Both complaints alleged that the Picower Defendants had withdrawn billions of dollars from Madoff's Ponzi scheme under circumstances that suggested that the Picower Defendants were aware of and complicit in the Ponzi scheme. They alleged that BLMIS and the Picower Defendants engaged in a conspiracy to “steal the funds” of other customers—specifically, that “Picower and Defendants converted the cash in other innocent BLMIS customers' accounts for their own personal benefit with the acquiescence and assistance of Madoff and BLMIS.” ( Initial Fox Complaint at ¶ 9; Initial Marshall Complaint at ¶ 9.) The complaints asserted claims for conspiracy, unjust enrichment, conversion, and conspiracy to violate the Florida RICO statute. They sought, among other things, disgorgement of the profits that the Picower Defendants received from BLMIS and the imposition of a constructive trust over the Picower Defendants' assets.

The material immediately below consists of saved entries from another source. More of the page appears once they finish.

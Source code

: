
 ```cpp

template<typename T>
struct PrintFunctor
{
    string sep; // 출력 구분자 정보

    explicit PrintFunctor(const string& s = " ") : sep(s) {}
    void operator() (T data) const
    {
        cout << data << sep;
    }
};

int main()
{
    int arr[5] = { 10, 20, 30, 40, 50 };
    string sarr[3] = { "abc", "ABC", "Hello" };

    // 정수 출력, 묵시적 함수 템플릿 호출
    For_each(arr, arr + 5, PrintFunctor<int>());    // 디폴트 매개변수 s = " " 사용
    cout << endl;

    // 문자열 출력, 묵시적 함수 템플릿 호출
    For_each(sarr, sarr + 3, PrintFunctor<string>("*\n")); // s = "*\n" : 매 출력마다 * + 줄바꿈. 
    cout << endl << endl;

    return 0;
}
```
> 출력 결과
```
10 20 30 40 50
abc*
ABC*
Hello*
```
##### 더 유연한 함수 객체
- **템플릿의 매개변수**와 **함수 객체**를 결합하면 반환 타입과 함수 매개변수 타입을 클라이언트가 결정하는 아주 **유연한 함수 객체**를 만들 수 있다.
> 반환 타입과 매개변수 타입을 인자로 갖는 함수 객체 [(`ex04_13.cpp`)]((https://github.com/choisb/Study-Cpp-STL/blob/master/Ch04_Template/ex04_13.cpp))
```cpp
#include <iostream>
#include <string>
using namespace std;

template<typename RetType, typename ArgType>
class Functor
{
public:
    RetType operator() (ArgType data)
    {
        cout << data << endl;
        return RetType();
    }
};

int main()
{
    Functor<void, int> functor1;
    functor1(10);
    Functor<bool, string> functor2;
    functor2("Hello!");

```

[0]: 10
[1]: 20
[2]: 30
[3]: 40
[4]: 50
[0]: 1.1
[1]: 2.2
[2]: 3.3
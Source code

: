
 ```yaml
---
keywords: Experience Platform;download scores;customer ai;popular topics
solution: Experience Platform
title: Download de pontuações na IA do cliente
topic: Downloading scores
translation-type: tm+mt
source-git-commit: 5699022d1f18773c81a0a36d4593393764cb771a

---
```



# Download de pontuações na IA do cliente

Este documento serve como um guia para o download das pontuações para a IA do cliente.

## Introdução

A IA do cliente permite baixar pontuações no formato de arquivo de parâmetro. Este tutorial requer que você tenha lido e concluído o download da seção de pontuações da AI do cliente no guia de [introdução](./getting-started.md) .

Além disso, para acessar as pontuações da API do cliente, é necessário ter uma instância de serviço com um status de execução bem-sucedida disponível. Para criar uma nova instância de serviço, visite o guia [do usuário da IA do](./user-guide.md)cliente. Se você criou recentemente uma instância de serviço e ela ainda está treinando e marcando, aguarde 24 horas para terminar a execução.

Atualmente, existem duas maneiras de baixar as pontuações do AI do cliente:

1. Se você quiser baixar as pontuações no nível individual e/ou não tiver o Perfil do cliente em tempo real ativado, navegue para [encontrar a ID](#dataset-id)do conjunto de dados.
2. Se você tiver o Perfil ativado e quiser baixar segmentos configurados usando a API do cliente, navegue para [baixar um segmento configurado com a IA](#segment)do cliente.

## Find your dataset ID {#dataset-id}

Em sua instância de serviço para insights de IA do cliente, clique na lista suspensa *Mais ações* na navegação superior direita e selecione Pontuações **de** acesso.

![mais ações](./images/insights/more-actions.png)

On March 31, 2010 the Trustee filed a motion in this Court seeking to enforce the automatic stay and to preliminarily enjoin Fox and Marshall from litigating against the Picower Defendants, pending the completion of the Trustee's settlement with the Picower Defendants. ( See Murphy Dec., Ex. I.) On May 3, 2010, the Court held that the Initial Florida Actions violated the automatic stay and at least one stay order of the District Court. See Picard v. Fox (In re Bernard L. Madoff Inv. Sec. LLC), 429 B.R. 423, 430–34 (Bankr.S.D.N.Y.2010), aff'd sub nom. Fox v. Picard (In re Bernard L. Madoff) (“ Fox ”), 848 F.Supp.2d 469 (S.D.N.Y.2012), aff'd sub nom. Marshall v. Picard (In re Bernard L. Madoff Inv. Sec. LLC) (“ Marshall”), 740 F.3d 81 (2d Cir.2014). The Court declared the Initial Florida Actions void ab initio and issued a preliminary injunction under section 105(a) of the Bankruptcy Code. Id. at 433–34. The Court further found that the Initial Florida Actions posed an imminent threat to the BLMIS estate and held that an extension of the stay was appropriate and necessary to “preserve the integrity of the SIPA proceedings and the Trustee's settlement negotiations....” Id. at 436. 6

Fox and Marshall appealed the approval of the Picower settlement and preliminary injunction, and the District Court affirmed. District Judge Koeltl explained that the question hinged on whether the Initial Florida Complaints alleged direct claims or claims that were derivative of the claims asserted against the Picower Defendants by the Trustee. Fox, 848 F.Supp.2d at 478. He observed that the Initial Florida Complaints explicitly relied on the Trustee's complaint against Picower Defendants, were based on the same conduct, and did not contain any...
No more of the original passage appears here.